No presente estudo, observamos a atividade antimicrobiana de KR-12-a2 contra MRSA, demonstrada pelos testes de zona de inibição e tempo de morte. Investigamos ainda a ototoxicidade por aplicação tópica de KR-12-a2, GM, e PBS duas vezes por dia durante 7 dias. O dano às células ciliadas foi avaliado através de PEATE e SEM. Não houve diferença significativa do limiar auditivo e na preservação das células ciliares entre os grupos PBS e KR-12-a2. No entanto, o grupo GM apresentou perda total de células ciliadas externas. As lesões na orelha interna ocorrem predominantemente no giro basal, seguido pelo giro apical com maior comprometimento da primeira fileira das CCE, com posterior extensão para as CCI, estria vascular, ligamento espiral e membrana de Reissner.32 Nesse estudo, avaliamos apenas as células ciliadas. No grupo GM, observou-se a perda das CCE no giro basal ao invés do apical. A gentamicina é altamente solúvel em água e tem uma natureza polar que impede que ela atravesse facilmente uma membrana. Uma taxa de absorção mais elevada resultaria em giro basal da cóclea com um nível mais elevado de aminoglicosídeo antes do seu equilíbrio na perilinfa.33 Até hoje, a ototoxicidade induzida pela gentamicina depende da suscetibilidade, da predisposição genética e da morte celular apoptótica dependente de caspase.34 A toxicidade pode ser um fenômeno dose-dependente na orelha interna, com níveis mais altos resultando em perda auditiva acentuada.35 Nesse estudo, utilizamos maior quantidade de GM do que a dosagem utilizada por Kimura et al. Uma vez que a limitação do presente estudo é a não-demonstração dos efeitos terapêuticos de KR-12-a2 em modelos animais, estudos de seguimento in vivo são considerados necessários. Assim, pesquisas futuras serão focadas na avaliação dos efeitos do uso tópico de KR-12-a2 utilizando um modelo animal de otite causada por MRSA.

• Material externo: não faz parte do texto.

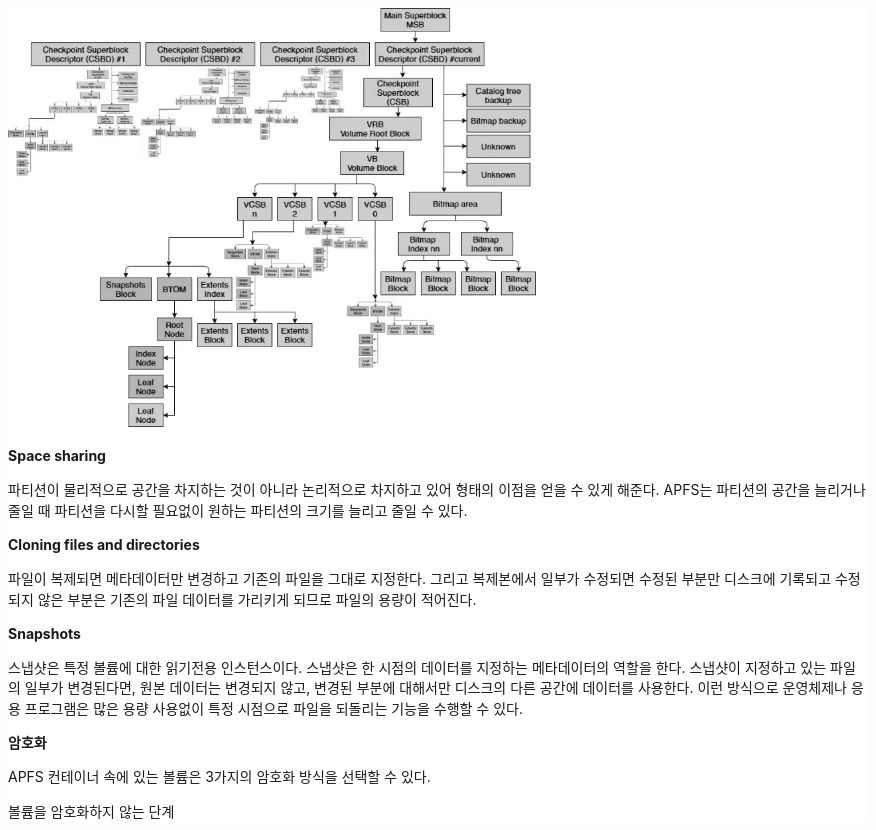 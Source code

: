 <img src="입출력_시스템.assets/apfs.webp" alt="apfs.webp" style="zoom: 67%;" />

**Space sharing**

파티션이 물리적으로 공간을 차지하는 것이 아니라 논리적으로 차지하고 있어 형태의 이점을 얻을 수 있게 해준다. APFS는 파티션의 공간을 늘리거나 줄일 때 파티션을 다시할 필요없이 원하는 파티션의 크기를 늘리고 줄일 수 있다.

**Cloning files and directories**

파일이 복제되면 메타데이터만 변경하고 기존의 파일을 그대로 지정한다. 그리고 복제본에서 일부가 수정되면 수정된 부분만 디스크에 기록되고 수정되지 않은 부분은 기존의 파일 데이터를 가리키게 되므로 파일의 용량이 적어진다.

**Snapshots**

스냅샷은 특정 볼륨에 대한 읽기전용 인스턴스이다. 스냅샷은 한 시점의 데이터를 지정하는 메타데이터의 역할을 한다. 스냅샷이 지정하고 있는 파일의 일부가 변경된다면, 원본 데이터는 변경되지 않고, 변경된 부분에 대해서만 디스크의 다른 공간에 데이터를 사용한다. 이런 방식으로 운영체제나 응용 프로그램은 많은 용량 사용없이 특정 시점으로 파일을 되돌리는 기능을 수행할 수 있다.

**암호화**

APFS 컨테이너 속에 있는 볼륨은 3가지의 암호화 방식을 선택할 수 있다.

볼륨을 암호화하지 않는 단계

Em nosso experimento, a solução de KR-12-a2 aplicada topicamente não causou perda auditiva ou dano coclear em cobaias. A solução de KR-12-a2 pode ser utilizada como gotas otológicas para o tratamento de otorreia causada por MRSA; no entanto, são necessárias outras avaliações, tais como a definição da concentração e associações ideais.